5 entry daha
  • zamanaşımından farklıdır. zamanaşımı bir “defi hakkı” vermesine karşılık, hak düşürücü süreler “itiraz” niteliğindedir. defi, borçluya tanınmış bir hak olduğu için, her hak gibi, defi hakkının kullanılmasından vazgeçilebilir. buna karşılık “itiraz” bir hakkın doğumuna engel olan veya doğmuş bir hakkı ortadan kaldıran bir sonuç yarattığı için, borçlu bundan vazgeçemez.

    ayrıca zamanaşımı defi, borçlu tarafından ileri sürülmedikçe, yargıç tarafından kendiliğinden gözönüne alınamaz ve bir sonuç yaratmaz iken (bk.m.140, yeni tbk.m.161), itiraz ve hak düşürücü süre, yargıç tarafından doğrudan ve kendiliğinden göz önüne alınmak zorundadır.
    hak düşürücü sürelerde, zamanaşımındaki gibi, sürelerin durması ya da kesilmesi söz konusu değildir.

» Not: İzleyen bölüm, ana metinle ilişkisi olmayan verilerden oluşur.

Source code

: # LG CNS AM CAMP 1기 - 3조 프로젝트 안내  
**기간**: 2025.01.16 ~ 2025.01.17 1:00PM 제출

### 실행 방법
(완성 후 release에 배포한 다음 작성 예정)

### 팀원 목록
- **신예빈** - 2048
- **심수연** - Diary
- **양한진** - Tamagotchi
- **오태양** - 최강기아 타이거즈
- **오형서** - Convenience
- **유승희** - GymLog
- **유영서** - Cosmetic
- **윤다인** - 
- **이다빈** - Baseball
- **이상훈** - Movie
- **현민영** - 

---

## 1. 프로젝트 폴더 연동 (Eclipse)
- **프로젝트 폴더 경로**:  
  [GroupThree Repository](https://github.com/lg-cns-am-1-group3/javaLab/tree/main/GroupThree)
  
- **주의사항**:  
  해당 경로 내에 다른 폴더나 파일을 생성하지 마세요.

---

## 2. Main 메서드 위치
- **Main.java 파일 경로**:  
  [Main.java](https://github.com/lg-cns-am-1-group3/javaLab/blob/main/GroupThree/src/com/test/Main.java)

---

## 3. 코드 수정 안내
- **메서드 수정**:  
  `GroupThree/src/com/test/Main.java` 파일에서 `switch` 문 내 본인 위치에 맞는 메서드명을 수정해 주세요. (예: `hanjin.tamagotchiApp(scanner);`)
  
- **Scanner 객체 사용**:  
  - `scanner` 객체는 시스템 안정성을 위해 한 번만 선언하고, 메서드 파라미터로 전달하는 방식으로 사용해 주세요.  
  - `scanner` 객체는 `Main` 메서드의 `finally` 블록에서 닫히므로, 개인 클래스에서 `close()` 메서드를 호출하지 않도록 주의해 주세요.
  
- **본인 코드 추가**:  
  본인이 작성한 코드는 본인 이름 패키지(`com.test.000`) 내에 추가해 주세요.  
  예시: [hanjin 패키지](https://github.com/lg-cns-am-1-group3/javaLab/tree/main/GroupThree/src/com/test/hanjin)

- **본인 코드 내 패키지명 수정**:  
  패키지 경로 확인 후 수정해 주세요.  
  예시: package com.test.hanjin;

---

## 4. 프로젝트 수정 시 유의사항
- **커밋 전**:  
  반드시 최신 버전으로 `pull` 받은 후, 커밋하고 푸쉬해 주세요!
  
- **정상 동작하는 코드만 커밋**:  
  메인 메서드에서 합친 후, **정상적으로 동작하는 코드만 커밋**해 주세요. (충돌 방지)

    anımsatalım ki, haksız eylemlere uygulanan bk.60. maddesindeki bir ve on yıllık (tbk.72’de iki ve on yıllık) )sürelerden üst sınır olan “on yıllık” süre, hak düşürücü süre değil, zamanaşımı süresidir. bu nedenle davalı zamanaşımı savunması yapmadıkça, yargıç bunu kendiliğinden dikkate alamayıp (bk.m.140, tbk.m.161) davayı sürdürmek ve sonuçlandırmak zorundadır.